Destiny 2 boasted a better, more developed and engaging story, new weapons, new gear, new cosmetic items, and the promise that Bungie understood what the players wanted and that they were going to develop what Destiny should have been. After sinking more hours than I care to admit into Destiny 2 thus far, and barely feeling like I scratched the surface, I can whole heartedly agree that Destiny 2 is everything I wanted and expected from Destiny.
For returning players, Destiny 2 starts with a montage of the player’s accomplishments ranging from completing the main story to topping the Taken King, Oryx. It’s a touching moment that thanks the players for keeping their journey going and adds to the stakes set in the story. And the story packs a punch. The Traveler, the main source of power for guardians, is attacked by Ghaul and his Red Legion, a faction of the Cabal, an alien race in Destiny. Ghaul feels as if the Traveler chose the wrong race and believes he is capable of being a guardian. He demolishes the city and shatters the link between guardians and the Traveler, removing all power from the guardians, reducing them to mere mortals. The rest of the campaign follows the player as they attempt to regain their light, pull the Vanguard back together, and fight Ghaul to take back the city and the Traveler.

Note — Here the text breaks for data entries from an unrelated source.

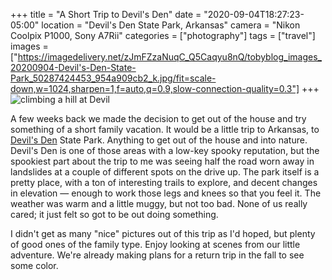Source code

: +++
title = "A Short Trip to Devil's Den"
date = "2020-09-04T18:27:23-05:00"
location = "Devil's Den State Park, Arkansas"
camera = "Nikon Coolpix P1000, Sony A7Rii"
categories = ["photography"]
tags = ["travel"]
images = ["https://imagedelivery.net/zJmFZzaNuqC_Q5Caqyu8nQ/tobyblog_images_20200904-Devil's-Den-State-Park_50287424453_954a909cb2_k.jpg/fit=scale-down,w=1024,sharpen=1,f=auto,q=0.9,slow-connection-quality=0.3"]
+++
![climbing a hill at Devil](https://imagedelivery.net/zJmFZzaNuqC_Q5Caqyu8nQ/tobyblog_images_20200904-Devil's-Den-State-Park_50287424453_954a909cb2_k.jpg/fit=scale-down,w=780,sharpen=1,f=auto,q=0.9,slow-connection-quality=0.3)
<!--more-->
A few weeks back we made the decision to get out of the house and try something of a short family vacation. It would be a little trip to Arkansas, to [Devil's Den](https://www.amazon.com/Incident-Devils-story-Terry-Lovelace/dp/0692072012) State Park. Anything to get out of the house and into nature. Devil's Den is one of those areas with a low-key spooky reputation, but the spookiest part about the trip to me was seeing half the road worn away in landslides at a couple of different spots on the drive up. The park itself is a pretty place, with a ton of interesting trails to explore, and decent changes in elevation — enough to work those legs and knees so that you feel it. The weather was warm and a little muggy, but not too bad. None of us really cared; it just felt so got to be out doing something. 

I didn't get as many "nice" pictures out of this trip as I'd hoped, but plenty of good ones of the family type. Enjoy looking at scenes from our little adventure. We're already making plans for a return trip in the fall to see some color.

<div id="gallery">
		<img alt="" src="https://imagedelivery.net/zJmFZzaNuqC_Q5Caqyu8nQ/tobyblog_images_20200904-Devil's-Den-State-Park_50287436678_56842bf516_k.jpg/fit=scale-down,w=365,sharpen=1,f=auto,q=0.9,slow-connection-quality=0.3"
			data-image="https://imagedelivery.net/zJmFZzaNuqC_Q5Caqyu8nQ/tobyblog_images_20200904-Devil's-Den-State-Park_50287436678_56842bf516_k.jpg/fit=scale-down,w=1024,sharpen=1,f=auto,q=0.9,slow-connection-quality=0.3">
		<img alt="" src="https://imagedelivery.net/zJmFZzaNuqC_Q5Caqyu8nQ/tobyblog_images_20200904-Devil's-Den-State-Park_50287424453_954a909cb2_k.jpg/fit=scale-down,w=365,sharpen=1,f=auto,q=0.9,slow-connection-quality=0.3"
			data-image="https://imagedelivery.net/zJmFZzaNuqC_Q5Caqyu8nQ/tobyblog_images_20200904-Devil's-Den-State-Park_50287424453_954a909cb2_k.jpg/fit=scale-down,w=1024,sharpen=1,f=auto,q=0.9,slow-connection-quality=0.3">
		<img alt="" src="https://imagedelivery.net/zJmFZzaNuqC_Q5Caqyu8nQ/tobyblog_images_20200904-Devil's-Den-State-Park_50287424943_e515604266_k.jpg/fit=scale-down,w=365,sharpen=1,f=auto,q=0.9,slow-connection-quality=0.3"
			data-image="https://imagedelivery.net/zJmFZzaNuqC_Q5Caqyu8nQ/tobyblog_images_20200904-Devil's-Den-State-Park_50287424943_e515604266_k.jpg/fit=scale-down,w=1024,sharpen=1,f=auto,q=0.9,slow-connection-quality=0.3">
		<img alt="" src="https://imagedelivery.net/zJmFZzaNuqC_Q5Caqyu8nQ/tobyblog_images_20200904-Devil's-Den-State-Park_50288247852_41d75d4ca4_k.jpg/fit=scale-down,w=365,sharpen=1,f=auto,q=0.9,slow-connection-quality=0.3"
			data-image="https://imagedelivery.net/zJmFZzaNuqC_Q5Caqyu8nQ/tobyblog_images_20200904-Devil's-Den-State-Park_50288247852_41d75d4ca4_k.jpg/fit=scale-down,w=1024,sharpen=1,f=auto,q=0.9,slow-connection-quality=0.3">
		<img alt="" src="https://imagedelivery.net/zJmFZzaNuqC_Q5Caqyu8nQ/tobyblog_images_20200904-Devil's-Den-State-Park_50287420893_0de6ae64e5_o.jpg/fit=scale-down,w=360,sharpen=1,f=auto,q=0.9,slow-connection-quality=0.3"
			data-image="https://imagedelivery.net/zJmFZzaNuqC_Q5Caqyu8nQ/tobyblog_images_20200904-Devil's-Den-State-Park_50287420893_0de6ae64e5_o.jpg/fit=scale-down,w=1024,sharpen=1,f=auto,q=0.9,slow-connection-quality=0.3">
		<img alt="" src="https://imagedelivery.net/zJmFZzaNuqC_Q5Caqyu8nQ/tobyblog_images_20200904-Devil's-Den-State-Park_50287427888_fb0467dc3c_k.jpg/fit=scale-down,w=365,sharpen=1,f=auto,q=0.9,slow-connection-quality=0.3"
			data-image="https://imagedelivery.net/zJmFZzaNuqC_Q5Caqyu8nQ/tobyblog_images_20200904-Devil's-Den-State-Park_50287427888_fb0467dc3c_k.jpg/fit=scale-down,w=1024,sharpen=1,f=auto,q=0.9,slow-connection-quality=0.3">
		<img alt="" src="https://imagedelivery.net/zJmFZzaNuqC_Q5Caqyu8nQ/tobyblog_images_20200904-Devil's-Den-State-Park_50288247417_6192c746a6_o.jpg/fit=scale-down,w=360,sharpen=1,f=auto,q=0.9,slow-connection-quality=0.3"
			data-image="https://imagedelivery.net/zJmFZzaNuqC_Q5Caqyu8nQ/tobyblog_images_20200904-Devil's-Den-State-Park_50288247417_6192c746a6_o.jpg/fit=scale-down,w=1024,sharpen=1,f=auto,q=0.9,slow-connection-quality=0.3">
		<img alt="" src="https://imagedelivery.net/zJmFZzaNuqC_Q5Caqyu8nQ/tobyblog_images_20200904-Devil's-Den-State-Park_50287420753_ebe8a1835f_o.jpg/fit=scale-down,w=360,sharpen=1,f=auto,q=0.9,slow-connection-quality=0.3"
			data-image="https://imagedelivery.net/zJmFZzaNuqC_Q5Caqyu8nQ/tobyblog_images_20200904-Devil's-Den-State-Park_50287420753_ebe8a1835f_o.jpg/fit=scale-down,w=1024,sharpen=1,f=auto,q=0.9,slow-connection-quality=0.3">
		<img alt="" src="https://imagedelivery.net/zJmFZzaNuqC_Q5Caqyu8nQ/tobyblog_images_20200904-Devil's-Den-State-Park_50288255842_317e53d3dd_k.jpg/fit=scale-down,w=365,sharpen=1,f=auto,q=0.9,slow-connection-quality=0.3"
			data-image="https://imagedelivery.net/zJmFZzaNuqC_Q5Caqyu8nQ/tobyblog_images_20200904-Devil's-Den-State-Park_50288255842_317e53d3dd_k.jpg/fit=scale-down,w=1024,sharpen=1,f=auto,q=0.9,slow-connection-quality=0.3">
		<img alt="" src="https://imagedelivery.net/zJmFZzaNuqC_Q5Caqyu8nQ/tobyblog_images_20200904-Devil's-Den-State-Park_50288268547_0a86c66fd9_k.jpg/fit=scale-down,w=365,sharpen=1,f=auto,q=0.9,slow-connection-quality=0.3"
			data-image="https://imagedelivery.net/zJmFZzaNuqC_Q5Caqyu8nQ/tobyblog_images_20200904-Devil's-Den-State-Park_50288268547_0a86c66fd9_k.jpg/fit=scale-down,w=1024,sharpen=1,f=auto,q=0.9,slow-connection-quality=0.3">
		<img alt="" src="https://imagedelivery.net/zJmFZzaNuqC_Q5Caqyu8nQ/tobyblog_images_20200904-Devil's-Den-State-Park_50288259567_227025a05a_k.jpg/fit=scale-down,w=365,sharpen=1,f=auto,q=0.9,slow-connection-quality=0.3"
			data-image="https://imagedelivery.net/zJmFZzaNuqC_Q5Caqyu8nQ/tobyblog_images_20200904-Devil's-Den-State-Park_50288259567_227025a05a_k.jpg/fit=scale-down,w=1024,sharpen=1,f=auto,q=0.9,slow-connection-quality=0.3">
		<img alt="" src="https://imagedelivery.net/zJmFZzaNuqC_Q5Caqyu8nQ/tobyblog_images_20200904-Devil's-Den-State-Park_50288249842_1b2e4d50cb_k.jpg/fit=scale-down,w=365,sharpen=1,f=auto,q=0.9,slow-connection-quality=0.3"
			data-image="https://imagedelivery.net/zJmFZzaNuqC_Q5Caqyu8nQ/tobyblog_images_20200904-Devil's-Den-State-Park_50288249842_1b2e4d50cb_k.jpg/fit=scale-down,w=1024,sharpen=1,f=auto,q=0.9,slow-connection-quality=0.3">
		<img alt="" src="https://imagedelivery.net/zJmFZzaNuqC_Q5Caqyu8nQ/tobyblog_images_20200904-Devil's-Den-State-Park_50288095091_6fea47d79e_o.jpg/fit=scale-down,w=360,sharpen=1,f=auto,q=0.9,slow-connection-quality=0.3"
			data-image="https://imagedelivery.net/zJmFZzaNuqC_Q5Caqyu8nQ/tobyblog_images_20200904-Devil's-Den-State-Park_50288095091_6fea47d79e_o.jpg/fit=scale-down,w=1024,sharpen=1,f=auto,q=0.9,slow-connection-quality=0.3">
		<img alt="" src="https://imagedelivery.net/zJmFZzaNuqC_Q5Caqyu8nQ/tobyblog_images_20200904-Devil's-Den-State-Park_50288260147_d6019f1dee_k.jpg/fit=scale-down,w=365,sharpen=1,f=auto,q=0.9,slow-connection-quality=0.3"
			data-image="https://imagedelivery.net/zJmFZzaNuqC_Q5Caqyu8nQ/tobyblog_images_20200904-Devil's-Den-State-Park_50288260147_d6019f1dee_k.jpg/fit=scale-down,w=1024,sharpen=1,f=auto,q=0.9,slow-connection-quality=0.3">
		<img alt="" src="https://imagedelivery.net/zJmFZzaNuqC_Q5Caqyu8nQ/tobyblog_images_20200904-Devil's-Den-State-Park_50288252997_38b7d1a87f_k.jpg/fit=scale-down,w=365,sharpen=1,f=auto,q=0.9,slow-connection-quality=0.3"
			data-image="https://imagedelivery.net/zJmFZzaNuqC_Q5Caqyu8nQ/tobyblog_images_20200904-Devil's-Den-State-Park_50288252997_38b7d1a87f_k.jpg/fit=scale-down,w=1024,sharpen=1,f=auto,q=0.9,slow-connection-quality=0.3">
		<img alt="" src="https://imagedelivery.net/zJmFZzaNuqC_Q5Caqyu8nQ/tobyblog_images_20200904-Devil's-Den-State-Park_50288116831_f6d6a761e0_k.jpg/fit=scale-down,w=365,sharpen=1,f=auto,q=0.9,slow-connection-quality=0.3"
			data-image="https://imagedelivery.net/zJmFZzaNuqC_Q5Caqyu8nQ/tobyblog_images_20200904-Devil's-Den-State-Park_50288116831_f6d6a761e0_k.jpg/fit=scale-down,w=1024,sharpen=1,f=auto,q=0.9,slow-connection-quality=0.3">
		<img alt="" src="https://imagedelivery.net/zJmFZzaNuqC_Q5Caqyu8nQ/tobyblog_images_20200904-Devil's-Den-State-Park_50287420433_f887b00413_o.jpg/fit=scale-down,w=360,sharpen=1,f=auto,q=0.9,slow-connection-quality=0.3"
			data-image="https://imagedelivery.net/zJmFZzaNuqC_Q5Caqyu8nQ/tobyblog_images_20200904-Devil's-Den-State-Park_50287420433_f887b00413_o.jpg/fit=scale-down,w=1024,sharpen=1,f=auto,q=0.9,slow-connection-quality=0.3">
		<img alt="" src="https://imagedelivery.net/zJmFZzaNuqC_Q5Caqyu8nQ/tobyblog_images_20200904-Devil's-Den-State-Park_50287420358_b260a4143d_k.jpg/fit=scale-down,w=365,sharpen=1,f=auto,q=0.9,slow-connection-quality=0.3"
			data-image="https://imagedelivery.net/zJmFZzaNuqC_Q5Caqyu8nQ/tobyblog_images_20200904-Devil's-Den-State-Park_50287420358_b260a4143d_k.jpg/fit=scale-down,w=1024,sharpen=1,f=auto,q=0.9,slow-connection-quality=0.3">
		<img alt="" src="https://imagedelivery.net/zJmFZzaNuqC_Q5Caqyu8nQ/tobyblog_images_20200904-Devil's-Den-State-Park_50287441078_7c37a4ed59_k.jpg/fit=scale-down,w=365,sharpen=1,f=auto,q=0.9,slow-connection-quality=0.3"
			data-image="https://imagedelivery.net/zJmFZzaNuqC_Q5Caqyu8nQ/tobyblog_images_20200904-Devil's-Den-State-Park_50287441078_7c37a4ed59_k.jpg/fit=scale-down,w=1024,sharpen=1,f=auto,q=0.9,slow-connection-quality=0.3">
		<img alt="" src="https://imagedelivery.net/zJmFZzaNuqC_Q5Caqyu8nQ/tobyblog_images_20200904-Devil's-Den-State-Park_50288269072_db90f459c4_k.jpg/fit=scale-down,w=365,sharpen=1,f=auto,q=0.9,slow-connection-quality=0.3"
			data-image="https://imagedelivery.net/zJmFZzaNuqC_Q5Caqyu8nQ/tobyblog_images_20200904-Devil's-Den-State-Park_50288269072_db90f459c4_k.jpg/fit=scale-down,w=1024,sharpen=1,f=auto,q=0.9,slow-connection-quality=0.3">
		<img alt="" src="https://imagedelivery.net/zJmFZzaNuqC_Q5Caqyu8nQ/tobyblog_images_20200904-Devil's-Den-State-Park_50288097666_a693d26070_k.jpg/fit=scale-down,w=365,sharpen=1,f=auto,q=0.9,slow-connection-quality=0.3"
			data-image="https://imagedelivery.net/zJmFZzaNuqC_Q5Caqyu8nQ/tobyblog_images_20200904-Devil's-Den-State-Park_50288097666_a693d26070_k.jpg/fit=scale-down,w=1024,sharpen=1,f=auto,q=0.9,slow-connection-quality=0.3">
		<img alt="" src="https://imagedelivery.net/zJmFZzaNuqC_Q5Caqyu8nQ/tobyblog_images_20200904-Devil's-Den-State-Park_50288096326_62ec6d5e2e_k.jpg/fit=scale-down,w=365,sharpen=1,f=auto,q=0.9,slow-connection-quality=0.3"
			data-image="https://imagedelivery.net/zJmFZzaNuqC_Q5Caqyu8nQ/tobyblog_images_20200904-Devil's-Den-State-Park_50288096326_62ec6d5e2e_k.jpg/fit=scale-down,w=1024,sharpen=1,f=auto,q=0.9,slow-connection-quality=0.3">
		<img alt="" src="https://imagedelivery.net/zJmFZzaNuqC_Q5Caqyu8nQ/tobyblog_images_20200904-Devil's-Den-State-Park_50288097096_5a6c6c6b2f_o.jpg/fit=scale-down,w=360,sharpen=1,f=auto,q=0.9,slow-connection-quality=0.3"
			data-image="https://imagedelivery.net/zJmFZzaNuqC_Q5Caqyu8nQ/tobyblog_images_20200904-Devil's-Den-State-Park_50288097096_5a6c6c6b2f_o.jpg/fit=scale-down,w=1024,sharpen=1,f=auto,q=0.9,slow-connection-quality=0.3">
		<img alt="" src="https://imagedelivery.net/zJmFZzaNuqC_Q5Caqyu8nQ/tobyblog_images_20200904-Devil's-Den-State-Park_50287430913_bd696afcc9_k.jpg/fit=scale-down,w=365,sharpen=1,f=auto,q=0.9,slow-connection-quality=0.3"
			data-image="https://imagedelivery.net/zJmFZzaNuqC_Q5Caqyu8nQ/tobyblog_images_20200904-Devil's-Den-State-Park_50287430913_bd696afcc9_k.jpg/fit=scale-down,w=1024,sharpen=1,f=auto,q=0.9,slow-connection-quality=0.3">
		<img alt="" src="https://imagedelivery.net/zJmFZzaNuqC_Q5Caqyu8nQ/tobyblog_images_20200904-Devil's-Den-State-Park_50288095206_8d33daae53_o.jpg/fit=scale-down,w=360,sharpen=1,f=auto,q=0.9,slow-connection-quality=0.3"
			data-image="https://imagedelivery.net/zJmFZzaNuqC_Q5Caqyu8nQ/tobyblog_images_20200904-Devil's-Den-State-Park_50288095206_8d33daae53_o.jpg/fit=scale-down,w=1024,sharpen=1,f=auto,q=0.9,slow-connection-quality=0.3">
		<img alt="" src="https://imagedelivery.net/zJmFZzaNuqC_Q5Caqyu8nQ/tobyblog_images_20200904-Devil's-Den-State-Park_50288096946_cb5fc20b93_k.jpg/fit=scale-down,w=365,sharpen=1,f=auto,q=0.9,slow-connection-quality=0.3"
			data-image="https://imagedelivery.net/zJmFZzaNuqC_Q5Caqyu8nQ/tobyblog_images_20200904-Devil's-Den-State-Park_50288096946_cb5fc20b93_k.jpg/fit=scale-down,w=1024,sharpen=1,f=auto,q=0.9,slow-connection-quality=0.3">
		<img alt="" src="https://imagedelivery.net/zJmFZzaNuqC_Q5Caqyu8nQ/tobyblog_images_20200904-Devil's-Den-State-Park_50288094746_4aa45ca43b_o.jpg/fit=scale-down,w=360,sharpen=1,f=auto,q=0.9,slow-connection-quality=0.3"
			data-image="https://imagedelivery.net/zJmFZzaNuqC_Q5Caqyu8nQ/tobyblog_images_20200904-Devil's-Den-State-Park_50288094746_4aa45ca43b_o.jpg/fit=scale-down,w=1024,sharpen=1,f=auto,q=0.9,slow-connection-quality=0.3">
		<img alt="" src="https://imagedelivery.net/zJmFZzaNuqC_Q5Caqyu8nQ/tobyblog_images_20200904-Devil's-Den-State-Park_50288095036_f79e72e1f6_o.jpg/fit=scale-down,w=360,sharpen=1,f=auto,q=0.9,slow-connection-quality=0.3"
			data-image="https://imagedelivery.net/zJmFZzaNuqC_Q5Caqyu8nQ/tobyblog_images_20200904-Devil's-Den-State-Park_50288095036_f79e72e1f6_o.jpg/fit=scale-down,w=1024,sharpen=1,f=auto,q=0.9,slow-connection-quality=0.3">
		<img alt="" src="https://imagedelivery.net/zJmFZzaNuqC_Q5Caqyu8nQ/tobyblog_images_20200904-Devil's-Den-State-Park_50288246877_f6b876a562_o.jpg/fit=scale-down,w=360,sharpen=1,f=auto,q=0.9,slow-connection-quality=0.3"
			data-image="https://imagedelivery.net/zJmFZzaNuqC_Q5Caqyu8nQ/tobyblog_images_20200904-Devil's-Den-State-Park_50288246877_f6b876a562_o.jpg/fit=scale-down,w=1024,sharpen=1,f=auto,q=0.9,slow-connection-quality=0.3">
		<img alt="" src="https://imagedelivery.net/zJmFZzaNuqC_Q5Caqyu8nQ/tobyblog_images_20200904-Devil's-Den-State-Park_50287420958_199fb2e149_o.jpg/fit=scale-down,w=360,sharpen=1,f=auto,q=0.9,slow-connection-quality=0.3"
			data-image="https://imagedelivery.net/zJmFZzaNuqC_Q5Caqyu8nQ/tobyblog_images_20200904-Devil's-Den-State-Park_50287420958_199fb2e149_o.jpg/fit=scale-down,w=1024,sharpen=1,f=auto,q=0.9,slow-connection-quality=0.3">
</div>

The voice acting and writing in Destiny 2 is fantastic. Characters are given much love and care. The interactions between characters is sincere and funny. Cayde-6 steals the show once again, but new additions, such as Failsafe, add more brevity to the crushing story. Ikora and Zavala are given more prominent roles as leaders of the Vanguard factions, and are portrayed as actual humans with motives and desires, making them more than their stoic presentation in Destiny. All the dialogue feels honest and less like a script. Each character acts, as if, by free will, allowing players to further immerse themselves in the world. While the story is leaps and bounds better and more engaging then Destiny, it stills feels thin and falls short. During the story, cut scenes show Ghaul trying to understand why the light never accepted him and he almost goes through a personal change and understands what the light wants, but at the key moment of potential change, he pulls back and reverts to his murderous self. The moment is weak and feels like a cop out. His story arc felt rushed and left me wanting more.
After the story, the real meat and potatoes of Destiny 2 opens. Players could pit themselves against other players in the Crucible or team up to take on harder foes in Strikes, Nightfalls, and Raids. This is where Destiny 2 could make or break if players love or hate the game. Everything is, from this point forward, repeated over and over to get better and better loot. Replaying content rarely feels tiring or boring since Destiny 2 has multiple interactions between characters for each strike, or different players could offer different strategies for overcoming challenges. The faster players can clear certain content gives a strong sense of progression. Harder content means you, as a player, are getting stronger and more skilled. Destiny 2 creates a cycle that encourages players to constantly be doing something, and anything that the player does is rewarding one way or another.
Destiny 2 also changed the UI up, particularly in the pause menu and directory. Everything has been streamlined and is easier to use and understand. Quests aren’t a separate section anymore and have very easy to follow instructions and parameters. Each planet or patrol zone has a map that players can access and follow at any time. The equipment screen has been simplified and made easier to understand. Players can jump between planets in mere seconds to reach a public event on Earth, then jump to an adventure on Io, one of Jupiter’s moons. The revamped menus give players the power to easily plan and make the most out of their play time.
The new raid isn’t out yet, but from what I’ve sunken into Destiny 2 and how it feels to play, Destiny 2 is something players shouldn’t miss out on. It’s a beefy FPS that rewards players for doing absolutely anything in the game. The characters are honest and funny. The story isn’t half bad and the gameplay is superb. There is something here for everyone. This is the sequel that players have been waiting for.
Destiny 2 is available now on PlayStation 4 and Xbox One. A PC version is slated for an October 24th release. This review is based on a PS4 copy paid for by the writer.